(Records shown)

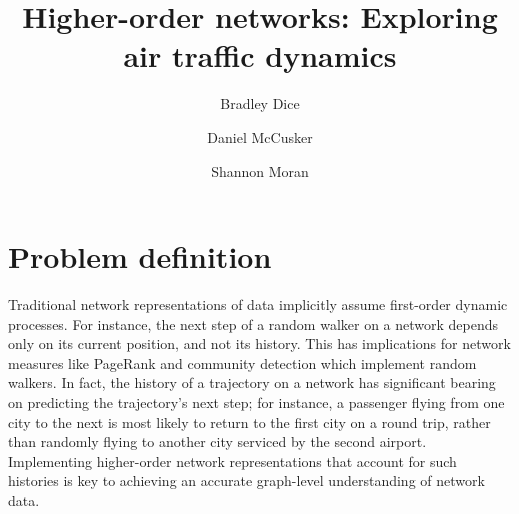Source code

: \documentclass[sigconf]{acmart}
\begin{document}
\title{Higher-order networks: Exploring air traffic dynamics}

\author{Bradley Dice}

\author{Daniel McCusker}

\author{Shannon Moran}

\renewcommand{\shortauthors}{Dice, et al.}




\maketitle

\section{Problem definition}
Traditional network representations of data implicitly assume first-order dynamic processes. For instance, the next step of a random walker on a network depends only on its current position, and not its history. This has implications for network measures like PageRank and community detection which implement random walkers. In fact, the history of a trajectory on a network has significant bearing on predicting the trajectory's next step; for instance, a passenger flying from one city to the next is most likely to return to the first city on a round trip, rather than randomly flying to another city serviced by the second airport. Implementing higher-order network representations that account for such histories is key to achieving an accurate graph-level understanding of network data. 
\end{document}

(End Records shown)

> Task instructions
Reply with nothing except the number of lines in the records that include the word "Dice".

> Exercise solution
2